Putin kündigte an, er werde den Kurs seiner Politik im Nordkaukasus nicht ändern. Die tschetschenischen Rebellen dürften keine Chance bekommen, die Macht zu übernehmen.

"Keine Gespräche mit Kindermördern"

In einem Gespräch mit ausländischen Korrespondenten sprach sich Putin für eine politische Lösung des Tschetschenien-Konflikts aus. Der Dialog mit der "Zivilgesellschaft" werde fortgesetzt. Dazu zähle auch die Abhaltung von Parlamentswahlen. Einen Zusammenhang zwischen seiner Tschetschenien-Politik und dem Geiseldrama von Beslan wollte Putin nicht erkennen. Auch schloss er jede Verhandlung mit tschetschenischen Nationalisten aus: "Warum treffen Sie sich nicht mit Osama bin Laden, laden ihn nach Brüssel oder ins Weiße Haus ein, verhandeln mit ihm, fragen ihn, was er will und geben es ihm, damit er Sie in Frieden lässt", lautete seine sarkastische Antwort. Niemand habe das Recht, "von uns Gespräche mit Kindermördern zu verlangen".

Der niederländische EU-Ratspräsident Bernard Bot hatte von der russischen Regierung eine Erklärung für das gewaltsame Ende der Geiselnahme verlangt. Frankreich forderte eine Erklärung der harten Tschetschenien-Politik Russlands.

Landesweite Anti-Terror-Kundgebungen

In Moskau bereiten sich die Sicherheitsbehörden auf eine vom Kreml, dem Rathaus und den staatlichen Gewerkschaften organisierte Kundgebung gegen den Terrorismus vor. Die Organisatoren rechnen mit rund 100.000 Teilnehmern. Im Vorfeld herrschen extrem strenge Sicherheitsmaßnahmen. Teilnehmer müssen bereits zwei Stunden vor der Kundgebung eine ganze Reihe von Kontrollen über sich ergehen lassen.
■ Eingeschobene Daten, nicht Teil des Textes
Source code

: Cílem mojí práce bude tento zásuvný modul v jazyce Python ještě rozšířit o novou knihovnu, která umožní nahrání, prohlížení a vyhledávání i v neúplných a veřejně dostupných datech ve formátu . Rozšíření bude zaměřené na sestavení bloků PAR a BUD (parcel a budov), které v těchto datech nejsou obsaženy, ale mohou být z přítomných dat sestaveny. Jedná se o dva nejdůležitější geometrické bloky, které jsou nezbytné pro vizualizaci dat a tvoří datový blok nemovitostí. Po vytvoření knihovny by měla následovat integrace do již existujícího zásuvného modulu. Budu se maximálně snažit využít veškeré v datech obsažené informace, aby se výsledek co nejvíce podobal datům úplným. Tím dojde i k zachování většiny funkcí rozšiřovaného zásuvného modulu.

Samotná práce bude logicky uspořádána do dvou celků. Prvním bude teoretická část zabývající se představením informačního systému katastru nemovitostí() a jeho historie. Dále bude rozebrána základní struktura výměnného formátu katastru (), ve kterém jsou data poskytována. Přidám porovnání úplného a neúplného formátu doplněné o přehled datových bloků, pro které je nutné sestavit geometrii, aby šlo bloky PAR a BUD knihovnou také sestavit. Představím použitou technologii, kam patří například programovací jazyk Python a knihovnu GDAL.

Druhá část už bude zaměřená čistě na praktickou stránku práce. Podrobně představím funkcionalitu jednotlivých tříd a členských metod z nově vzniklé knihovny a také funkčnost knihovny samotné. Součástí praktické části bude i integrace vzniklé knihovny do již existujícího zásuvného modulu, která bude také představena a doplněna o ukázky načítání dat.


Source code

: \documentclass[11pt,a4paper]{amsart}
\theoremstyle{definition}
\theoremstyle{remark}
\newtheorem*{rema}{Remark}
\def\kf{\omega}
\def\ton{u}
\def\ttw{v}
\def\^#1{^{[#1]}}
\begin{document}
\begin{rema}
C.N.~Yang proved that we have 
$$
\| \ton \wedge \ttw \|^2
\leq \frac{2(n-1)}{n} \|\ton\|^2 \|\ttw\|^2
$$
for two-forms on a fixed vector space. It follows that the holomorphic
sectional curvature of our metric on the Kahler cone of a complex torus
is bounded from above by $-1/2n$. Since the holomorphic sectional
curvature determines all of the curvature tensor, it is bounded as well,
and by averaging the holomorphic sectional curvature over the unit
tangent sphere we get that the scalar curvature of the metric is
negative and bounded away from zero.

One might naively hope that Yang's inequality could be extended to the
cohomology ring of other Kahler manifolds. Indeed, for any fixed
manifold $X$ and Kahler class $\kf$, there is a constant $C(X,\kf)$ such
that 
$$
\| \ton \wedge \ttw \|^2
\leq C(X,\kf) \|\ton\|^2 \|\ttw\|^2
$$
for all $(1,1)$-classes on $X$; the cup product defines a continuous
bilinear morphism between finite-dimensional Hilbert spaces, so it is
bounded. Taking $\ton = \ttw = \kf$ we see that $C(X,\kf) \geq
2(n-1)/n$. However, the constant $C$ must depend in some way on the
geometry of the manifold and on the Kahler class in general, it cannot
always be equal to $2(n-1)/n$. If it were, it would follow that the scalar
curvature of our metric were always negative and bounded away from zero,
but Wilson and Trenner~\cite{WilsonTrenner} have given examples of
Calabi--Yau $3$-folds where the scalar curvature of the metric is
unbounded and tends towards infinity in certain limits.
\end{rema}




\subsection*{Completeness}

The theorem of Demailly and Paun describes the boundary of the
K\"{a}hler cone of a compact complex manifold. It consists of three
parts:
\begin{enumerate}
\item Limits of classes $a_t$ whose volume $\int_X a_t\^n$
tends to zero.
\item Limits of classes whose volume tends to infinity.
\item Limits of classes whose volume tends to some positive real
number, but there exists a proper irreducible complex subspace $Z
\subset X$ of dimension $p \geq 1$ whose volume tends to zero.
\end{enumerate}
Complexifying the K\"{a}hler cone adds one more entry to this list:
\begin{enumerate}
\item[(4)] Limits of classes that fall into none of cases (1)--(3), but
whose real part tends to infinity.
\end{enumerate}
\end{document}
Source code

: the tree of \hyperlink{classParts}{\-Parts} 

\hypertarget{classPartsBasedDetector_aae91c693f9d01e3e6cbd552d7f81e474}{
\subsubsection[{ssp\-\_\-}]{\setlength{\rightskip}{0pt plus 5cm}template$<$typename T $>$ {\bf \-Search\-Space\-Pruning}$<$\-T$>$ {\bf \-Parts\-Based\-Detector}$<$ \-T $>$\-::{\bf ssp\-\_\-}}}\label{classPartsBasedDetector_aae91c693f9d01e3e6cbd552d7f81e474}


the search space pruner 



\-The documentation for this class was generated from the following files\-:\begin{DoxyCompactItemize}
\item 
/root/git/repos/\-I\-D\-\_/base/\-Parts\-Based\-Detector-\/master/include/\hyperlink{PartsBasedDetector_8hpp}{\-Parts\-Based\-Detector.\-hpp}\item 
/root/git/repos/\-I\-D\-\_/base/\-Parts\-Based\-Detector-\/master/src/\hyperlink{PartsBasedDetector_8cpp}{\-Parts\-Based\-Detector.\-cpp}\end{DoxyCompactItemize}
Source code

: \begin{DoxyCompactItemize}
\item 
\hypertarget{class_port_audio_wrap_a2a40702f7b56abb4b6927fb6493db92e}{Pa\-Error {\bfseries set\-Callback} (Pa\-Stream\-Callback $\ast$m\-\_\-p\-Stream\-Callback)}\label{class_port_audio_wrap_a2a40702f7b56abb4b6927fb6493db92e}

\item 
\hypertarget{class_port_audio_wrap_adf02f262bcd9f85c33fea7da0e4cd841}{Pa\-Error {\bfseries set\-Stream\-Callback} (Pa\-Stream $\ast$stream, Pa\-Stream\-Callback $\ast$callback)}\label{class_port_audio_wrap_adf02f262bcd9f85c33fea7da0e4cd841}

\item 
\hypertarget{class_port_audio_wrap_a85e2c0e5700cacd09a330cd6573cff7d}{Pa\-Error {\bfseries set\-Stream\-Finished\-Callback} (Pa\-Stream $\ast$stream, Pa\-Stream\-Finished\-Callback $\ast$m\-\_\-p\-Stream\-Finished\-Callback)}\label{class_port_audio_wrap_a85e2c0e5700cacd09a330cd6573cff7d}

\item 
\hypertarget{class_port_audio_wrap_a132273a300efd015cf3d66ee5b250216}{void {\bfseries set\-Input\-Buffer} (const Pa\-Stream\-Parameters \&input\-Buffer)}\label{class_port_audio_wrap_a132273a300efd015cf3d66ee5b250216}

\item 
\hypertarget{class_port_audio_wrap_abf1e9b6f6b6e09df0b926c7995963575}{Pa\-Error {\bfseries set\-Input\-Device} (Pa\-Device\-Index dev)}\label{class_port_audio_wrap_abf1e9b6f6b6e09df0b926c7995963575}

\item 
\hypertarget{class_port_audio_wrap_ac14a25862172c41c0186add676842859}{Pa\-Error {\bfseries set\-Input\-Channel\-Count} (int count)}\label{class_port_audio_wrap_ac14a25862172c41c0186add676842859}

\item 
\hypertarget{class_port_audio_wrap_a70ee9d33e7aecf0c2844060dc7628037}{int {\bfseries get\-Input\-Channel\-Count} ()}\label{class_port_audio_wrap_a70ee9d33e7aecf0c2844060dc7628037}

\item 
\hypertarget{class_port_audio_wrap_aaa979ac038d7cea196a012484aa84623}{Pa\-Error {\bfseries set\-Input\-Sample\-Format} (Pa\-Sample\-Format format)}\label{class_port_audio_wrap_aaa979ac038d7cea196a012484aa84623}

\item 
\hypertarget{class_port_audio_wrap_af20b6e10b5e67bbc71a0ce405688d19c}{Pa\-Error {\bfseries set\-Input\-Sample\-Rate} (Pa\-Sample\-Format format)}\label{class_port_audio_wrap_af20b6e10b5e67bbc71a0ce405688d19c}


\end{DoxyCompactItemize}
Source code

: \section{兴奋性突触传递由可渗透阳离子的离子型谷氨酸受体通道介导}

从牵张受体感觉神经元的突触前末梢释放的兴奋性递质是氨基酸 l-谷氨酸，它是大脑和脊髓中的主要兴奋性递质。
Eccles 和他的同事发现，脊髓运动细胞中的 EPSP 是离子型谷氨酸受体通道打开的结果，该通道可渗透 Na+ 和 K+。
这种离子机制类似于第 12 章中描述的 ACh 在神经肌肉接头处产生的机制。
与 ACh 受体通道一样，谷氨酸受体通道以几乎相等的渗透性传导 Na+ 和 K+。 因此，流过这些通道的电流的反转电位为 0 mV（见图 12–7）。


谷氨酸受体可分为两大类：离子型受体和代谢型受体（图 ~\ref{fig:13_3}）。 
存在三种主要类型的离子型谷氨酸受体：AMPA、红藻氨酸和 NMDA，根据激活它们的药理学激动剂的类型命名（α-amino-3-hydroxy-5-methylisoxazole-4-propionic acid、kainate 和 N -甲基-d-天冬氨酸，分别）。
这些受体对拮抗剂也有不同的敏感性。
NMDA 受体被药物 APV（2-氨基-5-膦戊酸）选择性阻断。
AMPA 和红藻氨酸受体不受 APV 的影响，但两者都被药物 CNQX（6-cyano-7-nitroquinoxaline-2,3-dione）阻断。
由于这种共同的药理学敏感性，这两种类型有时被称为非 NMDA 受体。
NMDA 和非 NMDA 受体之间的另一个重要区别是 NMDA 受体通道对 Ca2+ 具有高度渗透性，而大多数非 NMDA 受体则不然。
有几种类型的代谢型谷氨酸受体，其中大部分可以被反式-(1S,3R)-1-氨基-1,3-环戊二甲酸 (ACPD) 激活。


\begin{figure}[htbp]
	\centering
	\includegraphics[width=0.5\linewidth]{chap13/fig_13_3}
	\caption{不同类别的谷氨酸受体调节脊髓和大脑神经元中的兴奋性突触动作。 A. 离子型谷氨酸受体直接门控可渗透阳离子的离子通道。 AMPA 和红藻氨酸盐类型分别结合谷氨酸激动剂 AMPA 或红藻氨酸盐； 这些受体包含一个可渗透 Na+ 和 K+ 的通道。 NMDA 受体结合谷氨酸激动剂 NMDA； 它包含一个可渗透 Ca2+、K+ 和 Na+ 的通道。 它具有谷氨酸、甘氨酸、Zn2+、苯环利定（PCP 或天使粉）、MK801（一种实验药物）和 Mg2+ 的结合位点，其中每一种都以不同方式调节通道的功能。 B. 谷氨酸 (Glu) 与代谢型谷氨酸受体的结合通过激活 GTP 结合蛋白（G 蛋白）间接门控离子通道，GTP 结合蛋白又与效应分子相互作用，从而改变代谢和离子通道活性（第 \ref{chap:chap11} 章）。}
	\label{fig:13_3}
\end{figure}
Russische Medien reagierten mit Ironie auf die von oben verordnete Kundgebung. Die Zeitung "Iswestija" titelte: "Das Treffen wird sich nicht gegen die Regierung richten" und kommentierte, die Botschaft der Organisatoren sei klar: "Keine kritischen Fragen an die Regierung, nur an sich selbst". Nach Auffassung des Wirtschaftsblatts "Wedomosti" hatten die Menschen auf spontane Kundgebungen verzichtet, weil sie verstanden hätten: "Man darf die Regierung nicht verärgern, ihr keine Fragen zu Tschetschenien stellen, weil sich der Präsident sonst aufregt."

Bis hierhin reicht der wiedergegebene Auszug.